Tania: Adharma is the only thing that makes me angry. Getting to the reason for my writing to you, a mummy and a nonna, with knowledge. I told a friend of mine about how I befriended a seven-year-old and he did as I bid, he was so compliant. (Absolutely not coca cola nor big mac on my watch). Charming! Well she said, ‘Yeah when you are not the mum! ‘
Well my mum had no problem with her two children. We did as we were told.
What can I say to my friend on how to ask her daughter firmly, so that she can perhaps have her do as she is bid? Or is it just their story and so let it be? I can help her as a helper. Children and the young are the future as they say. I never wanted one of my own. Not my dharma. So, it would be good to help a fellow traveller now that I am able.
Sundari: Trying to help raise someone else’s child is not advisable, unless is specifically requested from the mother. It’s not our place to interfere with anyone else’s karma and it will not be welcomed, especially since you have never been a mum. Even being a mum, I must observe my place when it comes to how my daughter and her husband raise their kids. It’s not hard for me because they are wonderful parents and doing a great job. But even so on rare occasions I can see mistakes they make but keep quiet, unless it is appropriate for me to say something. My daughter is mostly very receptive to my input, but I tread carefully all the same.
It may well not be that your friend will not take kindly to your input, however well intentioned. It all depends on what kind of friendship you have with her. It is hard to be the observer when we can see situations that injure others, but we must remember there are no others. Everyone has the karma they have curtesy of Isvara. We cannot save of fix anyone because the world is not real. All the same, if it’s your karma to help, then help. We can make a huge difference by giving of our love and attention without attachment to results. Karma yoga! It may be acceptable to give your advice but remember that parents are touchy about advice from anyone. Parenting is such a tough job and it is easy, if not inevitable, to make mistakes. Nobody gets parenting perfectly right and discipline means different things to different people. Teaching by example is the highest form of teaching.
Tania: There really is not anything I want to do specifically, so am doing, well Isvara is ‘doing’ it. Whatever it is this jiva is ‘meant’ to do. Isvara’s desires are my desires. I don’t have any.
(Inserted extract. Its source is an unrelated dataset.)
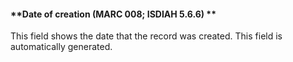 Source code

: #### **Date of creation (MARC 008; ISDIAH 5.6.6) **

This field shows the date that the record was created. This field is automatically generated.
The pandemic can finish off a few older jivas leaving the younger jivas more room and assuming I am to stick around as this jiva apparently, I can help the younger generation more. Who knows? As well as be happy hausfrau jiva. It is all good. With a secret addiction/pleasure of Vedanta.
Sundari: As the Self all desires are dharmic because there is no separation between you and Isvara. It is so great being a jiva when you know you are the Self. Things are so simple, even the gunas still do their thing. Nothing to do with you. Discrimination is constant and automatic. If it is possible to be addicted to your Self, then surely, that is the best addiction to have!